### Supplied data
● ● ● ● ●
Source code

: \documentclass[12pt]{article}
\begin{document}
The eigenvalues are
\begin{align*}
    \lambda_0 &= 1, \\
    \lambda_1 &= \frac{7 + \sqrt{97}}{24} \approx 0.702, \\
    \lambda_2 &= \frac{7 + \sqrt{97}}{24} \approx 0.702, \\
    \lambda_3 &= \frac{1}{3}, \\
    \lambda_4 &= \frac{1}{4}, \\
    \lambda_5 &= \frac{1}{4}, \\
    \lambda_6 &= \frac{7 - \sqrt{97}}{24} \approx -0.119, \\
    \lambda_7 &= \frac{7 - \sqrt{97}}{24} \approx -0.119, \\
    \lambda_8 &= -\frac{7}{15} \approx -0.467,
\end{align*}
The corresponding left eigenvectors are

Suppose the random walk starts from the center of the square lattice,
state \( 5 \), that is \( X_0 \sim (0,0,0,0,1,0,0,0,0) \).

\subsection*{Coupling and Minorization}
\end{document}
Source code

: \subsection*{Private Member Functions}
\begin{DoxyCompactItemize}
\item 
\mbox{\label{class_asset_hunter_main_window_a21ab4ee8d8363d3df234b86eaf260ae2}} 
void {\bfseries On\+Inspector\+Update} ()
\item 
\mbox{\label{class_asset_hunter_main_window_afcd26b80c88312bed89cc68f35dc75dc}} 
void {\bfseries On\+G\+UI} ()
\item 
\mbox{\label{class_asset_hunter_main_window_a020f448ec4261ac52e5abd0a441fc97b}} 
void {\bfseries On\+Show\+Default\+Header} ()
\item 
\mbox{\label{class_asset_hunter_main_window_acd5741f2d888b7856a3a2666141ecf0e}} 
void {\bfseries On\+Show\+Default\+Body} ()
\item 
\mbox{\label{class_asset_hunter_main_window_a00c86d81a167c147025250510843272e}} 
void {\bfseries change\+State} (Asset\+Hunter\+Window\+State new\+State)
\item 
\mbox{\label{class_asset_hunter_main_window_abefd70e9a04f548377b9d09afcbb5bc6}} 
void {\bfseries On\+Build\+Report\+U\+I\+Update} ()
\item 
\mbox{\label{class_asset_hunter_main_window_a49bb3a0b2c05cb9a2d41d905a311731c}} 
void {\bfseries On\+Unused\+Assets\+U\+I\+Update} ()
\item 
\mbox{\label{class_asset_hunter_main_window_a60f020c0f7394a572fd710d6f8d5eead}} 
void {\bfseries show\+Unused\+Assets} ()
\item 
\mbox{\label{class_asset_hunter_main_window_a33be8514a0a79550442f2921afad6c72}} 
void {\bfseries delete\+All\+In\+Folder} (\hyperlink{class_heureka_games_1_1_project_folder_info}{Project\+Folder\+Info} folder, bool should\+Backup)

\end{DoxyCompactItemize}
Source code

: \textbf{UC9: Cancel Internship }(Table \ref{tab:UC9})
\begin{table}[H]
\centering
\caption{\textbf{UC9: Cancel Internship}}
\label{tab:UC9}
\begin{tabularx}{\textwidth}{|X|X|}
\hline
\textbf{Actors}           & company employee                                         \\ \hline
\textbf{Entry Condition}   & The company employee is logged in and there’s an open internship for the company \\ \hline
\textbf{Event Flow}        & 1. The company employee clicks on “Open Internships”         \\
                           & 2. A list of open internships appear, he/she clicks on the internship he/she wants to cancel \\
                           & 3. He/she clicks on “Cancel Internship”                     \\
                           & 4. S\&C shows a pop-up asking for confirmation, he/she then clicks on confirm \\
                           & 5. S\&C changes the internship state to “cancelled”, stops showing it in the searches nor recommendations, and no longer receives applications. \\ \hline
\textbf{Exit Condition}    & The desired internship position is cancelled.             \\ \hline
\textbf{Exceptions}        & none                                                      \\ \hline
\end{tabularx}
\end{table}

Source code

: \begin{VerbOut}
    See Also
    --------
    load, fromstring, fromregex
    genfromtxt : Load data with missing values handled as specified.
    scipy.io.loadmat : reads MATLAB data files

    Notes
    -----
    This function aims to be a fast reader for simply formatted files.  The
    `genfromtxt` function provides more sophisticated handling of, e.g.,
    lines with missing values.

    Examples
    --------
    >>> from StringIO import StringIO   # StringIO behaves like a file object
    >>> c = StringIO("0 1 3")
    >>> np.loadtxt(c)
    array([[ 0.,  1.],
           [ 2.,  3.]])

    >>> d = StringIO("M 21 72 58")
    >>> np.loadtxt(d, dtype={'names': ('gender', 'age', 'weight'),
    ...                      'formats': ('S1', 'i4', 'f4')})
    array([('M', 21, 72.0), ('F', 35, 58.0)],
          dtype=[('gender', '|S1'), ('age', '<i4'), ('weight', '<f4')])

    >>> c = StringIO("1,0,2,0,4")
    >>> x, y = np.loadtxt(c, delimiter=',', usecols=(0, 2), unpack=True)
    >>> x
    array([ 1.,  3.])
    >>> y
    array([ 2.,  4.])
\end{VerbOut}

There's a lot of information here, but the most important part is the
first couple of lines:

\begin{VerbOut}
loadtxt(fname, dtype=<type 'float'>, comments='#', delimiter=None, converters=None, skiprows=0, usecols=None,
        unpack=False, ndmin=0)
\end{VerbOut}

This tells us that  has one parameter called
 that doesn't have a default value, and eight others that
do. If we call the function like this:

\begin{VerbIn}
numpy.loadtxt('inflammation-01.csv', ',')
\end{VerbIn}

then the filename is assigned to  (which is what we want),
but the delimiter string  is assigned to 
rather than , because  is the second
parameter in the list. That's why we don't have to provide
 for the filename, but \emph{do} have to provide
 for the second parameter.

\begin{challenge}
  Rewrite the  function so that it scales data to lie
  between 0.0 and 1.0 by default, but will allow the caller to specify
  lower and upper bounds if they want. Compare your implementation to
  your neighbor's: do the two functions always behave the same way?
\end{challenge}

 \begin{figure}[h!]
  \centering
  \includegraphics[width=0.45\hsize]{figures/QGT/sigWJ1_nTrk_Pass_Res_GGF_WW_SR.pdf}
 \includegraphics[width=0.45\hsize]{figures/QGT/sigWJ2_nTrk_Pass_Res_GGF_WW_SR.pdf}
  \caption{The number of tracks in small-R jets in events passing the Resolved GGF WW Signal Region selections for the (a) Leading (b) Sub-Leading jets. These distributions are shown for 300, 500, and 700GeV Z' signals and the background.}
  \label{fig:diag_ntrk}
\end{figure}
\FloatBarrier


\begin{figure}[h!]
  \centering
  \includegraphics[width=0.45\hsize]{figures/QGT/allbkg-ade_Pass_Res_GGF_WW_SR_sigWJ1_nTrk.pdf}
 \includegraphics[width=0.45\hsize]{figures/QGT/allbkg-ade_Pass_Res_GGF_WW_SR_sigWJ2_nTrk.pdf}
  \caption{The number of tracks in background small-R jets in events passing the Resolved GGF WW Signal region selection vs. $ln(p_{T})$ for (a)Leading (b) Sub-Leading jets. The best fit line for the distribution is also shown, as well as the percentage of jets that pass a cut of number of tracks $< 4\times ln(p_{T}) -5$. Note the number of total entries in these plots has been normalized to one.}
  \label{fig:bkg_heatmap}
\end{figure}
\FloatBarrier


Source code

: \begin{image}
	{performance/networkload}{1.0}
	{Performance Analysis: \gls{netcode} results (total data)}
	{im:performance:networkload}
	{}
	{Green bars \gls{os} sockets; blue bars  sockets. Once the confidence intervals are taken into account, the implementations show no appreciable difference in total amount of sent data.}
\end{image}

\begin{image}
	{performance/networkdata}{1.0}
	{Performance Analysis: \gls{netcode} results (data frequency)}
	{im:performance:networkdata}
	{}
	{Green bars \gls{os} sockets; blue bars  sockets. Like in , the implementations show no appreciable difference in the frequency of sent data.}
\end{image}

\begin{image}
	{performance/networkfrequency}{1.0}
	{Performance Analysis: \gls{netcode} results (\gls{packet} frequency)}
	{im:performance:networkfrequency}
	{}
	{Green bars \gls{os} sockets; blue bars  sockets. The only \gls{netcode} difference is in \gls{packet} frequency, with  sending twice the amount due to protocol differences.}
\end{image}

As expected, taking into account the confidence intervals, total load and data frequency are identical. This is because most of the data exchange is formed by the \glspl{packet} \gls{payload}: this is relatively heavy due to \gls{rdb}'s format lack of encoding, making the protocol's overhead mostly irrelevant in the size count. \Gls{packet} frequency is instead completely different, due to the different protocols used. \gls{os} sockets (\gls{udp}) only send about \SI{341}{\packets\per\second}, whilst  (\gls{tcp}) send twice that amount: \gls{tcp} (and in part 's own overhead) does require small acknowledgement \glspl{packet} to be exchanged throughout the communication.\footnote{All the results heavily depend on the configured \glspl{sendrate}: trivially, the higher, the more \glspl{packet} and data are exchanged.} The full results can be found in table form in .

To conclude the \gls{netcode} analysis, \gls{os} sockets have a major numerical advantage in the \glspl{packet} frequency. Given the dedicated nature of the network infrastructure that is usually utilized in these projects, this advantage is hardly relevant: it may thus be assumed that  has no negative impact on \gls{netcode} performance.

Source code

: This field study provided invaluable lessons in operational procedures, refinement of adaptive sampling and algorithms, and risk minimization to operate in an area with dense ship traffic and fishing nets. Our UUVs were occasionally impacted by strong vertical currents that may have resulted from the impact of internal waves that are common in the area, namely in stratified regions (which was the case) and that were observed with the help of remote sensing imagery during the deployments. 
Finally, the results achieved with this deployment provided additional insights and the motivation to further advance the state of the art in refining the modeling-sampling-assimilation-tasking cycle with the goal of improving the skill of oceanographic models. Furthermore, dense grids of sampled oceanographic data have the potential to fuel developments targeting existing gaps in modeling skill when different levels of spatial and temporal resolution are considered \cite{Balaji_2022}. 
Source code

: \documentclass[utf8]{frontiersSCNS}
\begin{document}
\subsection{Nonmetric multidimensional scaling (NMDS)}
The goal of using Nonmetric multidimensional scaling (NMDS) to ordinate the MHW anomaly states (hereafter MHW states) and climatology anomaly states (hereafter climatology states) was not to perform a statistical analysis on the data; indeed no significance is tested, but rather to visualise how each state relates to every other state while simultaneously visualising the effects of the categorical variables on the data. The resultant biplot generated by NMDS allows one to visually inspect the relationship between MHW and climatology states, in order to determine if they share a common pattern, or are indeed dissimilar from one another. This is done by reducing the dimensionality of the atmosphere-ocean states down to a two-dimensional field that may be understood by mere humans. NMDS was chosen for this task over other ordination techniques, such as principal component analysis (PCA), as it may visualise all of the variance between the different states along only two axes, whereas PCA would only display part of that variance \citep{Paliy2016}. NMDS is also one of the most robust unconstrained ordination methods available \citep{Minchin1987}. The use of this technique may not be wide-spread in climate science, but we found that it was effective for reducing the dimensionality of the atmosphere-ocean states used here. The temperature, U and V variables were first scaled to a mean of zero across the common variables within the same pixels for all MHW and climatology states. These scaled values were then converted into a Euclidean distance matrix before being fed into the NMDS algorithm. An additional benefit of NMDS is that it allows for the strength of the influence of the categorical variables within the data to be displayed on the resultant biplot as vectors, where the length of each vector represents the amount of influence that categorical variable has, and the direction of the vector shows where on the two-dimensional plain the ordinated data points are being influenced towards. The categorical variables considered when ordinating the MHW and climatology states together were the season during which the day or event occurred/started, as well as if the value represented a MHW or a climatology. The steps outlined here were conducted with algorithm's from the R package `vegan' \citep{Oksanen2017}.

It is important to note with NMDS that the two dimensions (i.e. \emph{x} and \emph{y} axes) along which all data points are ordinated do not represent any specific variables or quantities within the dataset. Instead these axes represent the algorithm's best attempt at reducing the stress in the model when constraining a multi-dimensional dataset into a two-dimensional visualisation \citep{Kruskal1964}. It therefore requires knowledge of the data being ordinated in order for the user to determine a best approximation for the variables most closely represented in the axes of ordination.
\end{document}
● ● ● ● ●
If a line in the entries above has the word "networkdata", copy it.

	{performance/networkdata}{1.0}
	{im:performance:networkdata}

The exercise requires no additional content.